Since both of us are gone during the winter days, and since we had never had an airtight cookstove that would hold a fire all day or all night, we've never tried using a stock pot to make pot-au-feu. Literally translated, "pot-au-feu" means "pot on the fire." This traditional French dish usually involves cheaper cuts of beef, which need long cooking times to become tender, and vegetables cooked together. The pot would be left on the fire at all times, vegetable and meat scraps would be added as they became available, the grease skimmed from the top occasionally, and a quick supper of a once-in-a-lifetime soup could be had when desired.
Now that it has gotten colder and the stove is being fired daily, I decided to try my hand at this interesting dish. About two weeks ago, I had grilled T-bone steaks (the last from our home-grown steer). The bones from these steaks had a little bit of meat left on them, and they formed the base of our first pot-au-feu. I put them in the eight quart stock pot and filled it about half full of water.
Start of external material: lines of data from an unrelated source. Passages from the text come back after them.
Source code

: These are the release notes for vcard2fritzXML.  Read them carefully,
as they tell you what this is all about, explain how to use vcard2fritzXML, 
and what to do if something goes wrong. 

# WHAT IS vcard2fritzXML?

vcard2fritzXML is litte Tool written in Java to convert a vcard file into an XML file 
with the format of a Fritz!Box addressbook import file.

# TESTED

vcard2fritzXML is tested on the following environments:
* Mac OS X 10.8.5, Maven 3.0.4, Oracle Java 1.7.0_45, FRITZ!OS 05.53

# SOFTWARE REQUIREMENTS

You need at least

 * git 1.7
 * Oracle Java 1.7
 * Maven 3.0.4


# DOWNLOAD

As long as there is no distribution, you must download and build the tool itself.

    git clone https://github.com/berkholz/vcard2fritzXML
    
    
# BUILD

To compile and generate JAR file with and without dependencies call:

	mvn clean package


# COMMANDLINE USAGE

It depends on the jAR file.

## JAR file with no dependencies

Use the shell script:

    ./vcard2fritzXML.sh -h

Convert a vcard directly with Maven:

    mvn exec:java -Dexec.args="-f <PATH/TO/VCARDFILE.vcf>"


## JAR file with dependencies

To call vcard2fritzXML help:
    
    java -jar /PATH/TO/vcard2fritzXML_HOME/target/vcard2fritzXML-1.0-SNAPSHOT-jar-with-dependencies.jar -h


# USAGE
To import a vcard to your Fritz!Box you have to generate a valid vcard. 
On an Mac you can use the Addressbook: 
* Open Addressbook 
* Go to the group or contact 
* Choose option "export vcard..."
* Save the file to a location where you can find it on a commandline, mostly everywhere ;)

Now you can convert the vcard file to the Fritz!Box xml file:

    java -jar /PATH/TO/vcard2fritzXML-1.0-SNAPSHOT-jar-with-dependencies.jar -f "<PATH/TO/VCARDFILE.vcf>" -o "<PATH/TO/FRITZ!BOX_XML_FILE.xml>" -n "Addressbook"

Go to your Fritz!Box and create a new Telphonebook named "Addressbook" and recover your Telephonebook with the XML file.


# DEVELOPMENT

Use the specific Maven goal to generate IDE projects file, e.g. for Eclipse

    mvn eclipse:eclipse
We had a half of an onion in the refrigerator that was beginning to look a little tired around the edges, so I cut it up and put it into the kettle with the beef bones.
Over the course of the next several days, all manner of leftovers were put into the kettle: pieces of tomato left from chicken veggie wraps, bones from pork steaks, an odd scrap of bacon that escaped repackaging when we were dividing up the pile of it which we purchased on a bulk meat sale, and even the bones left from fried chicken.
During the first week, we were experiencing chilly weather, so the pot stayed on the stove all of the time. I had read somewhere that as long as the pot was brought to a brisk boil each day, the broth wouldn't spoil, and so that is what I did. The weather last week was a bit warmer, so we were not banking the fire to last throughout the day. I removed the kettle from the stove and refrigerated it. This gave me the opportunity to skim the small amount of fat which congealed on the top. I put the pot back on the stove yesterday morning, knowing that the stove would be fired all day for other cooking purposes. In fact, that is when I put the chicken bones in. I was a bit nervous about that, by the way. It seemed rather strange to be putting fried chicken remains into a pot of boiling water, and I had read that you should be careful about putting poultry pieces into pot-au-feu because of the very small bones that can present a hazard. However, I did it anyway, and you cannot imagine what a delicious aroma issued forth from the stockpot after that!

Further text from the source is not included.